SUPERTOYS LES AUTRES SAISONS

 

Throwaway Town s’étendait non loin du cœur de la ville. David y trouva son chemin grâce à un grand Fixer-Mixer. Le Fixer-Mixer avait de nombreuses mains et des bras de tailles différentes. Il les gardait posés sur sa carapace rouillée. Perché sur des longues pattes d’araignée extensibles, il dominait David.

Tout en marchant, David demanda : « Pourquoi es-tu si grand ? »

« Le monde est grand, David. Alors moi aussi. »

Après un silence, l’enfant dit : « Le monde est devenu grand depuis que ma maman est morte. »

« Les machines n’ont pas de maman. »

« Je voudrais que tu saches que je ne suis pas une machine. »

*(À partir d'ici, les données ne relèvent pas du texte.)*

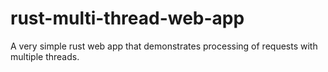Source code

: # rust-multi-thread-web-app
A very simple rust web app that demonstrates processing of requests with multiple threads.
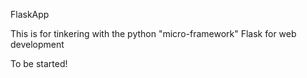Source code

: FlaskApp

This is for tinkering with the python "micro-framework" Flask for web development

To be started!
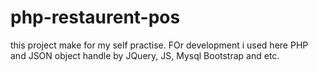 # php-restaurent-pos
this project make for my self practise. FOr development i used here  PHP and JSON object handle by JQuery, JS, Mysql Bootstrap and etc.  
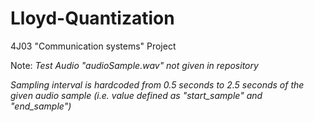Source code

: # Lloyd-Quantization
4J03 "Communication systems" Project





Note:
*Test Audio "audioSample.wav" not given in repository*

*Sampling interval is hardcoded from 0.5 seconds to 2.5 seconds of the given audio sample (i.e. value defined as "start_sample" and "end_sample")*

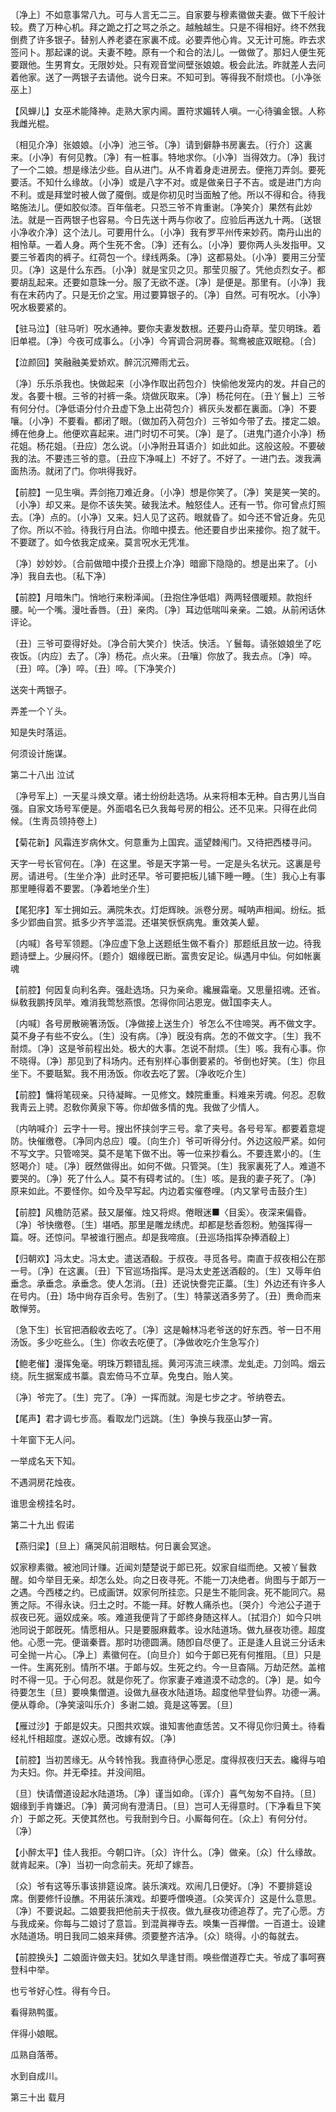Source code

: <!-- { "loadSidebar": true } -->
〔净上〕不如意事常八九。可与人言无二三。自家要与穆素徽做夫妻。做下千般计较。费了万种心机。拜之跪之打之骂之杀之。越触越生。只是不得相好。终不然我倒费了许多银子。替别人养老婆在家裏不成。必要弄他心肯。又无计可施。昨去求签问卜。那起课的说。夫妻不睦。原有一个和合的法儿。一做做了。那妇人便生死要跟他。生男育女。无限妙处。只有观音堂间壁张娘娘。极会此法。昨就差人去问着他家。送了一两银子去请他。说今日来。不知可到。等得我不耐烦也。〔小净张巫上〕 

【风蝉儿】女巫术能降神。走熟大家内阃。置符求媚转人嗔。一心待骗金银。人称我雌光棍。

〔相见介净〕张娘娘。〔小净〕池三爷。〔净〕请到僻静书房裏去。〔行介〕这裏来。〔小净〕有何见教。〔净〕有一桩事。特地求你。〔小净〕当得效力。〔净〕我讨了一个二娘。想是缘法少些。自从进门。从不肯着身走进房去。便拖刀弄剑。要死要活。不知什么缘故。〔小净〕或是八字不对。或是做亲日子不吉。或是进门方向不利。或是拜堂时被人做了魇倒。或是你初见时当面触了他。所以不得和合。待我略施法儿。便如胶似漆。百年偕老。只恐三爷不肯重谢。〔净笑介〕果然有此妙法。就是一百两银子也容易。今日先送十两与你收了。应验后再送九十两。〔送银小净收介净〕这个法儿。可要用什么。〔小净〕我有罗平州传来妙药。南丹山出的相怜草。一着人身。两个生死不舍。〔净〕还有么。〔小净〕要你两人头发指甲。又要三爷着肉的裤子。红荷包一个。绿线两条。〔净〕这都易处。〔小净〕要用三分莹贝。〔净〕这是什么东西。〔小净〕就是宝贝之贝。那莹贝服了。凭他贞烈女子。都要胡乱起来。还要如意珠一分。服了无欲不遂。〔净〕是便是。那里有。〔小净〕我有在末药内了。只是无价之宝。用过要算银子的。〔净〕自然。可有呪水。〔小净〕呪水极要紧的。 

【驻马泣】〔驻马听〕呪水通神。要你夫妻发数根。还要丹山奇草。莹贝明珠。着旧单裩。〔净〕今夜可成事么。〔小净〕今宵调合洞房春。鸳鸯被底双眠稳。〔合〕 

【泣颜回】笑融融美爱娇欢。醉沉沉殢雨尤云。

〔净〕乐乐杀我也。快做起来〔小净作取出药包介〕快偷他发笼内的发。幷自己的发。各要十根。三爷的衬裤一条。烧做灰取来。〔净〕杨花何在。〔丑丫鬟上〕三爷有何分付。〔净低语分付介丑虚下急上出荷包介〕裤灰头发都在裏面。〔净〕不要嚷。〔小净〕不要看。都闭了眼。〔做加药入荷包介〕三爷如今带了去。搂定二娘。缚在他身上。他便欢喜起来。进门时切不可笑。〔净〕是了。〔进鬼门道介小净〕杨花姐。杨花姐。〔丑应〕怎么说。〔小净附丑耳语介〕如此如此。这般这般。不要破我的法。不要违三爷的意。〔丑应下净喊上〕不好了。不好了。一进门去。泼我满面热汤。就闭了门。你哄得我好。 

【前腔】一见生嗔。弄剑拖刀难近身。〔小净〕想是你笑了。〔净〕笑是笑一笑的。〔小净〕却又来。是你不该失笑。破我法术。触怒佳人。还有一节。你可曾点灯照去。〔净〕点的。〔小净〕又来。妇人见了这药。眼就昏了。如今还不曾近身。先见了你。所以不验。待我行月白法。你暗中摸去。他还要自步出来接你。抱了就干。不要蹉了。如今依我定成亲。莫言呪水无凭准。

〔净〕妙妙妙。〔合前做暗中摸介丑摸上介净〕暗廊下隐隐的。想是出来了。〔小净〕我自去也。〔私下净〕 

【前腔】月暗朱门。悄地行来粉泽闻。〔丑抱住净低唱〕两两轻偎暖颊。款抱纤腰。吣一个嘴。漫吐香唇。〔丑〕亲肉。〔净〕耳边低喘叫亲亲。二娘。从前闲话休评论。

〔丑〕三爷可耍得好处。〔净合前大笑介〕快活。快活。丫鬟每。请张娘娘坐了吃夜饭。〔内应〕去了。〔净〕杨花。点火来。〔丑嚷〕你放了。我去点。〔净〕啐。〔丑〕啐。〔净〕啐。〔丑〕啐。〔下净笑介〕 

送突十两银子。

弄差一个丫头。

知是失时落运。

何须设计施谋。 

第二十八出
泣试

〔净号军上〕一天星斗焕文章。诸士纷纷赴选场。从来将相本无种。自古男儿当自强。自家文场号军便是。外面唱名已久我每号房的相公。还不见来。只得在此伺候。〔生靑员领持卷上〕 

【菊花新】风霜连岁病休文。何意重为上国宾。遥望棘闱门。又待把西楼寻问。

天字一号长官何在。〔净〕在这里。爷是天字第一号。一定是头名状元。这裏是号房。请进号。〔生坐介净〕此时还早。爷可要把板儿铺下睡一睡。〔生〕我心上有事那里睡得着不要罢。〔净着地坐介生〕 

【尾犯序】军士拥如云。满院朱衣。灯炬辉映。派卷分房。喊呐声相闻。纷纭。抵多少郢曲自赏。抵多少齐竽滥混。还堪笑恹恹病鬼。重效美人颦。

〔内喊〕各号军领题。〔净应虚下急上送题纸生做不看介〕那题纸且放一边。待我题诗壁上。少展闷怀。〔题介〕姻缘旣已断。富贵安足论。纵遇月中仙。何如帐裏魂 

【前腔】何因复向利名奔。强赴选场。只为亲命。纔展霜毫。又思量招魂。还省。纵敎我鹏抟凤举。难消我莺愁燕恨。怎得你同沾恩宠。做国李夫人。

〔内喊〕各号房散碗箸汤饭。〔净做接上送生介〕爷怎么不住啼哭。再不做文字。莫不身子有些不安么。〔生〕没有病。〔净〕旣没有病。怎的不做文字。〔生〕我不耐烦。〔净〕这是爷前程出处。极大的大事。怎说不耐烦。〔生〕咳。我有心事。你不晓得。〔净〕那见到了科场内。还有别样心事倒要紧的。爷倒也好笑。〔生〕你且坐下。不要聒絮。我不用汤饭。你收去吃了罢。〔净收吃介生〕 

【前腔】慵将笔砚亲。只待凝眸。一见修文。棘院重重。料难来芳魂。何忍。忍敎我靑云上骋。忍敎你黄泉下等。你却做多情的鬼。我做了少情人。

〔内呐喊介〕云字十一号。搜出怀挟剑字三号。拿了夹号。各号号军。都要着意堤防。快催缴卷。〔净同内总应〕嗄。〔向生介〕爷可听得分付。外边这般严紧。如何不写文字。只管啼哭。莫不是笔下做不出。等一位来抄看么。不要连累小的。〔生怒喝介〕唗。〔净〕旣然做得出。如何不做。只管哭。〔生〕我家裏死了人。难道不要哭的。〔净〕死了什么人。莫不有碍考试的。〔生〕咳。是我的妻子死了。〔净〕原来如此。不要怪你。如今及早写起。内边着实催卷哩。〔内又掌号击鼓介生〕 

【前腔】风檐防范紧。鼓又屡催。烛又将烬。倦眼迷■〈目奚〉。夜深来偏昏。〔净〕爷快缴卷。〔生〕堪哂。那里是雕龙绣虎。却都是愁香怨粉。勉强挥得一篇。呀。还惊问。早被谁行圈点。却是我啼痕。〔丑巡场指挥杂捧酒殽上〕 

【归朝欢】冯太史。冯太史。遣送酒殽。于叔夜。寻觅各号。南直于叔夜相公在那一号。〔净〕在这裏。〔丑〕下官巡场指挥。是冯太史差送酒殽的。〔生〕又辱年伯垂念。承垂念。承垂念。使人怎消。〔丑〕还说快誊完正藁。〔生〕外边还有许多人在号内。〔丑〕场中尙存百余号。吿别了。〔生〕特蒙送酒多劳了。〔丑〕赉命而来敢惮劳。

〔急下生〕长官把酒殽收去吃了。〔净〕这是翰林冯老爷送的好东西。爷一日不用汤饭。多少吃些么。〔生〕你收去吃便了。〔净做收吃介生急写介〕 

【鲍老催】漫挥兔毫。明珠万颗错乱摇。黄河泻流三峡漂。龙虬走。刀剑鸣。烟云绕。阮生据案成书藁。袁宏倚马不立草。免曳白。贻人笑。

〔净〕爷完了。〔生〕完了。〔净〕一挥而就。洵是七步之才。爷纳卷去。 

【尾声】君才调七步高。看取龙门远跳。〔生〕争换与我巫山梦一宵。

十年窗下无人问。

一举成名天下知。

不遇洞房花烛夜。

谁思金榜挂名时。 

第二十九出
假诺

【燕归梁】〔旦上〕痛哭风前泪眼枯。何日裏会冥途。

奴家穆素徽。被池同计赚。近闻刘楚楚说于郞已死。奴家自缢而绝。又被丫鬟救醒。如今举目无亲。却怎么处。向之日夜寻死。不能一刀决绝者。尙图与于郞万一之遇。今西楼之约。已成画饼。奴家何所挂恋。只是生不能同衾。死不能同穴。易箦之际。不得永诀。归土之时。不能一拜。好教人痛杀也。〔哭介〕今池公子道于叔夜已死。逼奴成亲。咳。难道我便背了于郞终身随这样人。〔拭泪介〕如今只哄池同说于郞旣死。情愿相从。只是要服麻戴孝。设水陆道场。做九昼夜功德。超度他。心愿一完。便谐秦晋。那时功德圆满。随卽自尽便了。正是逢人且说三分话未可全抛一片心。〔净上〕素徽何在。〔向旦介〕如今于郞已死有何推阻。〔旦〕只是一件。生离死别。情所不堪。于郞与奴。生死之约。今一旦杳隔。万劫茫然。盖棺时不得一见。于心何忍。就是你死了。你家妻子难道漠不动念的。〔净〕是。如今待要怎生〔旦〕要唤集僧道。设做九昼夜水陆道场。超度他早登仙界。功德一满。便从尊命。〔净笑滚叫乐介〕多谢二娘。竟是这等罢。〔旦〕 

【雁过沙】于郞是奴夫。只图共欢娱。谁知害他直恁苦。又不得见你归黄土。待看经礼忏相超度。遂奴心愿。改嫁有奴。〔净〕 

【前腔】当初苦缘无。从今转怜我。我直待伊心愿足。度得叔夜归天去。纔得与咱为夫妇。你。并无牵挂。并没间阻。

〔旦〕快请僧道设起水陆道场。〔净〕谨当如命。〔诨介〕喜气匆匆不自持。〔旦〕姻缘到手肯嫌迟。〔净〕黄河尙有澄淸日。〔旦〕岂可人无得意时。〔下净看旦下笑介〕于郞之死。天使其然也。亏我耐到今日。小厮每何在。〔众上〕有何分付。〔净〕 

【小醉太平】佳人我拒。今朝口许。〔众〕许什么。〔净〕做亲。〔众〕什么缘故。就肯起来。〔净〕当初一向念前夫。死却了嫁吾。

〔众〕爷有这等乐事该排筵设席。装乐演戏。欢闹几日便好。〔净〕不要排筵设席。倒要修忏设醮。不用装乐演戏。却要呼僧唤道。〔众笑诨介〕这是什么意思。〔净〕不要说起。二娘要我把他前夫于叔夜。做九昼夜功德追荐了。完了心愿。方与我成亲。你每与二娘讨了意旨。到混眞禅寺去。唤集一百禅僧。一百道士。设建水陆道场。明日我同二娘来拜佛。须要整齐洁净。〔众〕晓得。小的每就去。 

【前腔换头】二娘面许做夫妇。犹如久旱逢甘雨。唤些僧道荐亡夫。爷成了事呵赛登科中举。

也亏爷好心性。得有今日。 

看得熟鸭蛋。

伴得小娘眠。

瓜熟自落蒂。

水到自成川。 

第三十出
载月

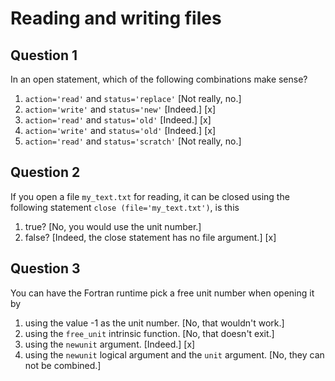 # Reading and writing files

## Question 1

In an open statement, which of the following combinations make sense?
1. `action='read'` and `status='replace'` [Not really, no.]
1. `action='write'` and `status='new'` [Indeed.] [x]
1. `action='read'` and `status='old'` [Indeed.] [x]
1. `action='write'` and `status='old'` [Indeed.] [x]
1. `action='read'` and `status='scratch'` [Not really, no.]


## Question 2

If you open a file `my_text.txt` for reading, it can be closed using the following statement `close (file='my_text.txt')`, is this
1. true? [No, you would use the unit number.]
1. false? [Indeed, the close statement has no file argument.] [x]


## Question 3

You can have the Fortran runtime pick a free unit number when opening it by
1. using the value -1 as the unit number. [No, that wouldn't work.]
1. using the `free_unit` intrinsic function. [No, that doesn't exit.]
1. using the `newunit` argument. [Indeed.] [x]
1. using the `newunit` logical argument and the `unit` argument. [No, they can not be combined.]
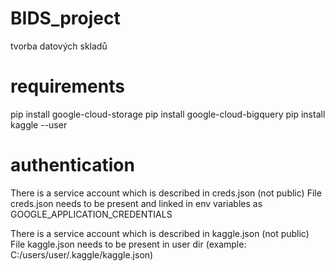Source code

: # BIDS_project
tvorba datových skladů 

# requirements
pip install google-cloud-storage
pip install google-cloud-bigquery
pip install kaggle --user

# authentication
There is a service account which is described in creds.json (not public)
File creds.json needs to be present and linked in env variables as GOOGLE_APPLICATION_CREDENTIALS

There is a service account which is described in kaggle.json (not public)
File kaggle.json needs to be present in user dir (example: C:/users/user/.kaggle/kaggle.json)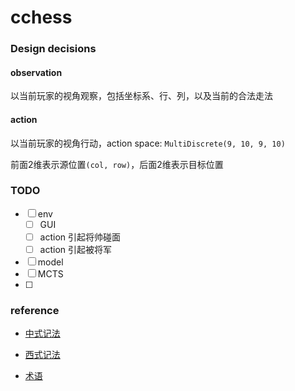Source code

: # cchess

### Design decisions



#### observation

以当前玩家的视角观察，包括坐标系、行、列，以及当前的合法走法





#### action

以当前玩家的视角行动，action space: `MultiDiscrete(9, 10, 9, 10)`

前面2维表示源位置`(col, row)`，后面2维表示目标位置





### TODO

- [ ] env
  - [ ] GUI
  - [ ] action 引起将帅碰面
  - [ ] action 引起被将军
- [ ] model
- [ ] MCTS
- [ ] 





### reference

* [中式记法](https://zh.wikipedia.org/wiki/%E8%B1%A1%E6%A3%8B)
* [西式记法](http://wxf.ca/xq/computer/wxf_notation.html)

* [术语](http://wxf.ca/xq/computer/XIANGQI_TERMS_IN_ENGLISH.pdf)

  

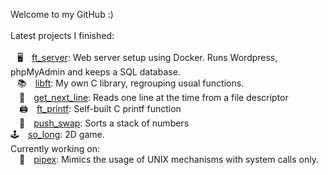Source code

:  Welcome to my GitHub :)<br><br>
  Latest projects I finished:<br><br>
   &ensp; 🖥 [ft_server](https://github.com/ali-tevfik/Codam/tree/master/ft_server2): Web server setup using Docker. Runs Wordpress, phpMyAdmin and keeps a SQL database.<br>
  &ensp; 📚 [libft](https://github.com/ali-tevfik/Codam/tree/master/Libft): My own C library, regrouping usual functions.<br>
 📄 [get_next_line](https://github.com/ali-tevfik/Codam/tree/master/Get%20Next%20Line): Reads one line at the time from a file descriptor<br>
 🖨 [ft_printf](https://github.com/ali-tevfik/Codam/tree/master/ft_printf): Self-built C printf function<br>
 🔢 [push_swap](https://github.com/ali-tevfik/Codam/tree/master/push_swap): Sorts a stack of numbers<br>
 🕹 [so_long](https://github.com/ali-tevfik/So_Long): 2D game.<br>
Currently working on:<br>
 🍴 [pipex](https://github.com/ali-tevfik/Pipex): Mimics the usage of UNIX mechanisms with system calls only.<br>

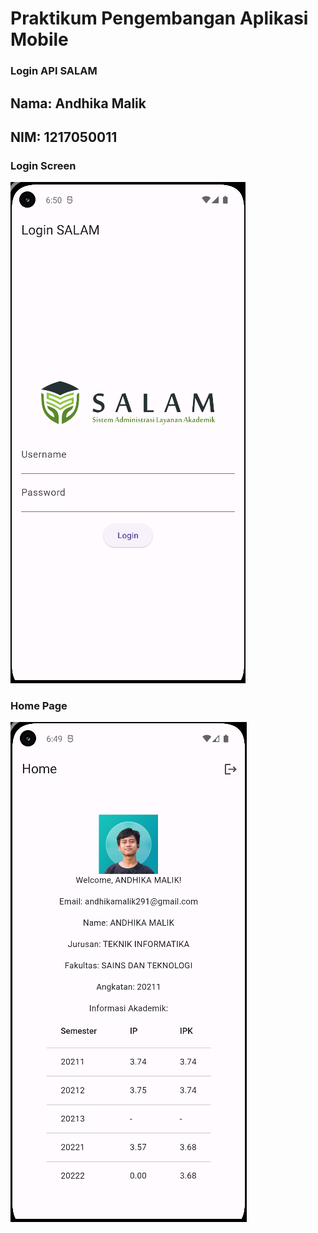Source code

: # Praktikum Pengembangan Aplikasi Mobile
### Login API SALAM

## Nama: Andhika Malik
## NIM: 1217050011

### Login Screen
![login screen](gambar/Screenshot1.png)

### Home Page
![home page](gambar/Screenshot2.png)
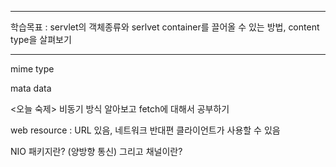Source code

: <hr>

학습목표 : servlet의 객체종류와 serlvet container를 끌어올 수 있는 방법, content type을 살펴보기

<hr>

mime type

mata data

<오늘 숙제>
비동기 방식 알아보고 fetch에 대해서 공부하기

web resource : URL 있음, 네트워크 반대편 클라이언트가 사용할 수 있음

NIO 패키지란? (양방향 통신)
그리고 채널이란?


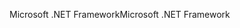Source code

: <span data-ttu-id="893c7-101">Microsoft .NET Framework</span><span class="sxs-lookup"><span data-stu-id="893c7-101">Microsoft .NET Framework</span></span>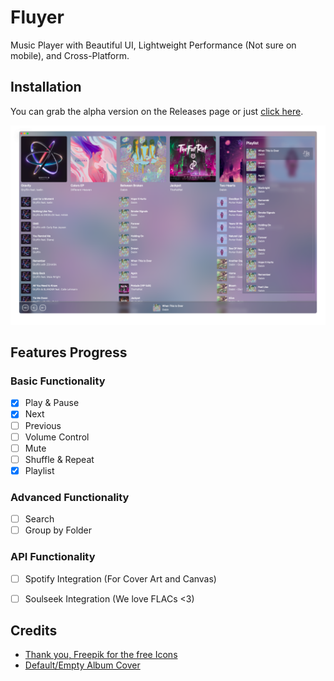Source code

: # Fluyer
Music Player with Beautiful UI, Lightweight Performance (Not sure on mobile), and Cross-Platform.

## Installation
You can grab the alpha version on the Releases page or just [click here](https://github.com/alvindimas05/Fluyer/releases/tag/v0.0.1-alpha).

![Preview App](preview.png)

## Features Progress

### Basic Functionality
- [x] Play & Pause 
- [x] Next
- [ ] Previous
- [ ] Volume Control
- [ ] Mute
- [ ] Shuffle & Repeat
- [x] Playlist

### Advanced Functionality
- [ ] Search
- [ ] Group by Folder

### API Functionality
- [ ] Spotify Integration (For Cover Art and Canvas)
- [ ] Soulseek Integration (We love FLACs <3)


## Credits
- [Thank you, Freepik for the free Icons](https://www.flaticon.com/authors/special/lineal/2?author_id=1)
- [Default/Empty Album Cover](https://www.freepik.com/free-vector/music-notes-rainbow-colourful-with-vinyl-record-white-backgro_24459713.htm)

On entrait dans Throwaway par une pente escarpée et partiellement cachée du monde humain par un grand mur. Le chemin qui menait à cette ville rebut était large et facile. Tout à l’intérieur y était irrégulier. C’était le règne des formes étranges. Des formes nombreuses y bougeaient, pouvaient y bouger ou auraient pu y bouger. Elles avaient toutes sortes de couleurs, certaines arboraient des lettres ou des chiffres immenses. Le brun rouille était dominant. Ce n’était qu’éraflures, bosses énormes, verres brisés, panneaux cassés. Le tout posé dans des flaques et suintant la rouille.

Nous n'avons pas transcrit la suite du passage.